What is required:
Locate the lines of the listing below that hold "素養能力上的掌握程度", then copy each of them.

##########

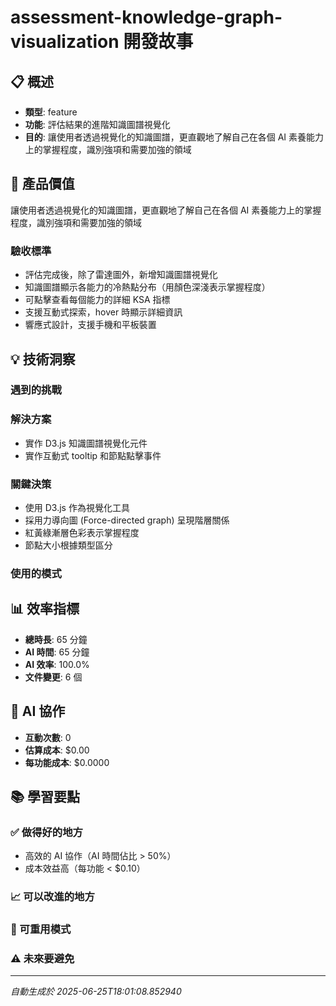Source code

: # assessment-knowledge-graph-visualization 開發故事

## 📋 概述
- **類型**: feature
- **功能**: 評估結果的進階知識圖譜視覺化
- **目的**: 讓使用者透過視覺化的知識圖譜，更直觀地了解自己在各個 AI 素養能力上的掌握程度，識別強項和需要加強的領域

## 🎯 產品價值
讓使用者透過視覺化的知識圖譜，更直觀地了解自己在各個 AI 素養能力上的掌握程度，識別強項和需要加強的領域

### 驗收標準
- 評估完成後，除了雷達圖外，新增知識圖譜視覺化
- 知識圖譜顯示各能力的冷熱點分布（用顏色深淺表示掌握程度）
- 可點擊查看每個能力的詳細 KSA 指標
- 支援互動式探索，hover 時顯示詳細資訊
- 響應式設計，支援手機和平板裝置

## 💡 技術洞察

### 遇到的挑戰


### 解決方案
- 實作 D3.js 知識圖譜視覺化元件
- 實作互動式 tooltip 和節點點擊事件

### 關鍵決策
- 使用 D3.js 作為視覺化工具
- 採用力導向圖 (Force-directed graph) 呈現階層關係
- 紅黃綠漸層色彩表示掌握程度
- 節點大小根據類型區分

### 使用的模式


## 📊 效率指標
- **總時長**: 65 分鐘
- **AI 時間**: 65 分鐘
- **AI 效率**: 100.0%
- **文件變更**: 6 個

## 🤖 AI 協作
- **互動次數**: 0
- **估算成本**: $0.00
- **每功能成本**: $0.0000

## 📚 學習要點

### ✅ 做得好的地方
- 高效的 AI 協作（AI 時間佔比 > 50%）
- 成本效益高（每功能 < $0.10）

### 📈 可以改進的地方


### 🔄 可重用模式


### ⚠️ 未來要避免


---
*自動生成於 2025-06-25T18:01:08.852940*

##########

Your solution:
- **目的**: 讓使用者透過視覺化的知識圖譜，更直觀地了解自己在各個 AI 素養能力上的掌握程度，識別強項和需要加強的領域
讓使用者透過視覺化的知識圖譜，更直觀地了解自己在各個 AI 素養能力上的掌握程度，識別強項和需要加強的領域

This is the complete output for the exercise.